Une toxicité ambiguë et pas réellement prise en compte
Absolument persuadée que son système de détection automatique des contenus problématiques fonctionnait parfaitement, l'entreprise a mis en place un système de signalement compliqué, comprenant de nombreuses étapes décourageantes pour les utilisateurs voulant rapporter un problème. Concrètement, seul le contenu explicitement gore se trouve bien modéré sur la plateforme tandis que tout ce qui peut être considéré comme des comportements ambigus est laissé de côté au nom de la vision de la liberté d'expression défendue par Mark Zuckerberg. Arturo Bejar a ainsi découvert qu'il était possible de poster des images d'enfants en sous-vêtement et d'inciter ses followers à rejoindre un groupe Messenger privé « pour en voir plus » ou bien d'inonder des adolescentes de commentaires avec des émojis bisous dans les commentaires. En poussant un peu plus loin son investigation, notre spécialiste a montré que 26% des utilisateurs de moins de 16 ans rencontraient au moins une mauvaise expérience au cours de la semaine dernière en raison d'une hostilité envers quelqu'un en raison de sa race, de sa religion ou de son identité. Plus d'un cinquième se sentait moins bien dans leur peau après avoir consulté les publications des autres, et 13 % avaient subi des avances sexuelles non désirées au cours des sept derniers jours.

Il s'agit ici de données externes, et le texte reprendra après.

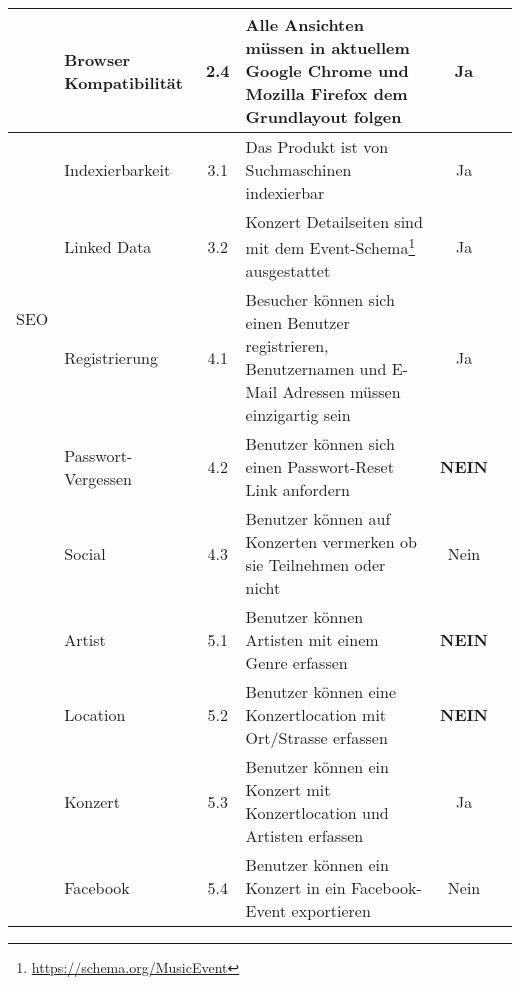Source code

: \begin{longtable}[]{@{}p{1.9cm}p{2.5cm}cp{5.5cm}cc@{}}
                             & Browser Kompatibilität     & 2.4          & Alle Ansichten müssen in aktuellem Google Chrome und Mozilla Firefox dem Grundlayout folgen                 & Ja                              \\
  \midrule
  \multirow{4}{*}{SEO}       & Indexierbarkeit            & 3.1          & Das Produkt ist von Suchmaschinen indexierbar                                                               & Ja                              \\ \cline{2-6}
                             & Linked Data                & 3.2          & Konzert Detailseiten sind mit dem Event-Schema\footnote{\url{https://schema.org/MusicEvent}} ausgestattet   & Ja                              \\
  \midrule
  \multirow{8}{*}{Benutzer}  & Registrierung              & 4.1          & Besucher können sich einen Benutzer registrieren, Benutzernamen und E-Mail Adressen müssen einzigartig sein & Ja                              \\ \cline{2-6}
                             & Passwort-Vergessen         & 4.2          & Benutzer können sich einen Passwort-Reset Link anfordern                                                    & \textbf{NEIN}                   \\ \cline{2-6}
                             & Social                     & 4.3          & Benutzer können auf Konzerten vermerken ob sie Teilnehmen oder nicht                                        & Nein                            \\
  \midrule
  \clearpage
  \multirow{6}{*}{Erfassung} & Artist                     & 5.1          & Benutzer können Artisten mit einem Genre erfassen                                                           & \textbf{NEIN}                   \\ \cline{2-6}
                             & Location                   & 5.2          & Benutzer können eine Konzertlocation mit Ort/Strasse erfassen                                               & \textbf{NEIN}                   \\ \cline{2-6}
                             & Konzert                    & 5.3          & Benutzer können ein Konzert mit Konzertlocation und Artisten erfassen                                       & Ja                              \\ \cline{2-6}
                             & Facebook                   & 5.4          & Benutzer können ein Konzert in ein Facebook-Event exportieren                                               & Nein                            \\

\end{longtable}
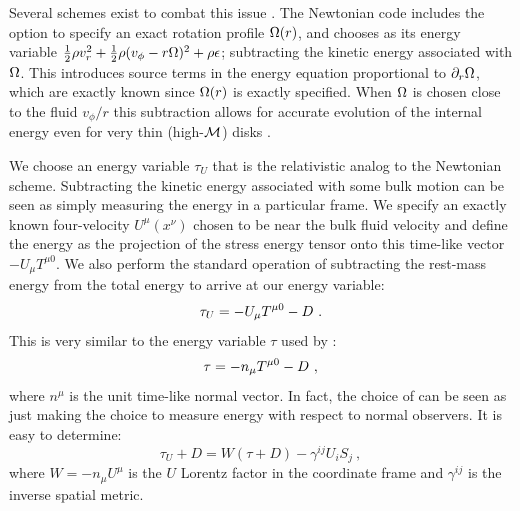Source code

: Several schemes exist to combat this issue \citep{Masset00}. The Newtonian \Disco{} code includes the option to specify an exact rotation profile $\Omega(r)$, and chooses as its energy variable $\frac{1}{2}\rho v_r^2 + \frac{1}{2}\rho(v_\phi-r\Omega)^2 + \rho \epsilon$; subtracting the kinetic energy associated with $\Omega$. This introduces source terms in the energy equation proportional to $\partial_r \Omega$, which are exactly known since $\Omega(r)$ is exactly specified.  When $\Omega$ is chosen close to the fluid $v_\phi / r$ this subtraction allows for accurate evolution of the internal energy even for very thin (high-$\mathcal{M}$) disks \citep{Duffell16}.

We choose an energy variable $\tau_U$ that is the relativistic analog to the Newtonian scheme.  Subtracting the kinetic energy associated with some bulk motion can be seen as simply measuring the energy in a particular frame. We specify an exactly known four-velocity $U^\mu(x^\nu)$ chosen to be near the bulk fluid velocity and define the energy as the projection of the stress energy tensor onto this time-like vector $-U_\mu T^{\mu 0}$.  We also perform the standard operation of subtracting the rest-mass energy from the total energy to arrive at our energy variable:
\begin{equation}
	\tau_U = -U_\mu T^{\mu 0} - D \ . \eqlabel{tauU}
\end{equation}
This is very similar to the energy variable $\tau$ used by \citep{HARM, Duez05}:
\begin{equation}
	\tau = -n_\mu T^{\mu 0} - D \ , \eqlabel{tau}
\end{equation}
where $n^\mu$ is the unit time-like normal vector. In fact, the choice of  can be seen as just making the choice to measure energy with respect to normal observers.  It is easy to determine: %
\begin{equation}
\tau_U + D = W\left(\tau + D\right) - \gamma^{ij}U_i S_j  \ ,
\end{equation}
where $W = -n_\mu U^\mu$ is the $U$ Lorentz factor in the coordinate frame and $\gamma^{ij}$ is the inverse spatial metric.

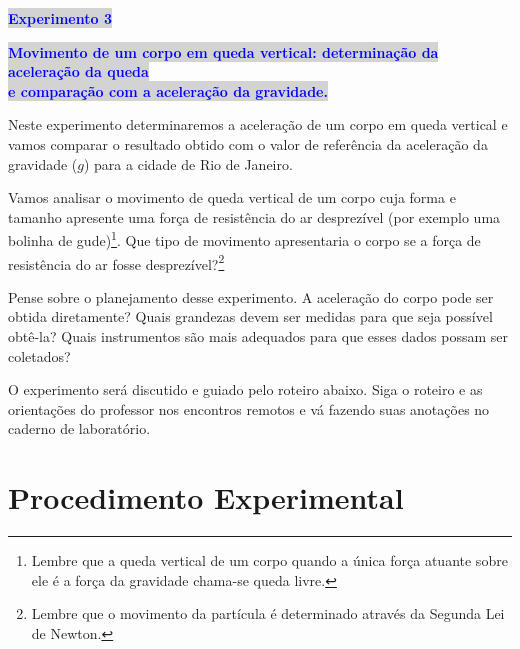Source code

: \documentclass[12pt]{article}
\begin{document}
{\centerline {\large {\colorbox{lightgray}{{\textcolor {blue} {\bf Experimento 3}}} }}

\vskip 0.3cm 

\large{ {\colorbox{lightgray}{{\textcolor {blue} {\bf Movimento de um corpo em queda vertical: determinação da aceleração da queda }}} \\
\hskip 0.5cm \large{ {\colorbox{lightgray}{{\textcolor {blue} {\bf e comparação com a aceleração da gravidade.}}} }}}}}

\indent

Neste experimento determinaremos a aceleração de um corpo em queda vertical e vamos 
comparar o resultado obtido com o valor de referência da aceleração da gravidade ($g$)
para a cidade de Rio de Janeiro. 
\par
Vamos analisar o movimento de queda vertical de um corpo cuja forma e tamanho apresente uma força de resistência do ar desprezível (por exemplo uma bolinha de gude)\footnote{Lembre que a queda vertical de um corpo quando a única força atuante sobre ele é a força da gravidade chama-se queda livre.}. Que tipo de movimento 
apresentaria o corpo se a força de resistência do ar fosse desprezível?\footnote{Lembre que o movimento da partícula é determinado através da Segunda Lei de Newton.}
\par 
Pense sobre o planejamento desse experimento. A aceleração do corpo pode ser obtida diretamente? Quais grandezas devem ser medidas para que seja possível obtê-la? Quais instrumentos são mais adequados para que esses dados possam ser coletados?
\par 
O experimento será discutido e guiado pelo roteiro abaixo. Siga o roteiro e as orientações do professor 
nos encontros remotos e vá fazendo suas anotações no caderno de laboratório. 

\section{Procedimento Experimental}
\end{document}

Un rapport alertant mis sous le tapis
Arturo Bejar a tenté de faire remonter les problèmes identifiés aux dirigeants de Meta. Mais d'après lui, les responsables de la plateforme ont préféré améliorer les statistiques en se basant sur un système biaisé et presque aveugle plutôt que de changer complètement de logiciel. En dernier ressort, l'expert a envoyé un mail directement à Marc Zuckerberg, à la directrice de l'exploitation Sheryl Sandberg, au directeur des produits Chris Cox et à Adam Mosseri, responsable d'Instagram pour faire bouger les choses. Malheureusement ce dernier a été envoyé le jour même de l'audition de Frances Haugen au Senat américain. En réaction, Meta a réprimé en interne tout travail ou document pouvant desservir sa réputation en cas de fuite. Juste avant la fin de son contrat, Bejar a pu publier une version très aseptisée de son rapport en interne en écrivant tout de manière hypothétique. L'ensemble de son équipe qui travaillait sur le sujet a été licencié dans l'année qui a suivi.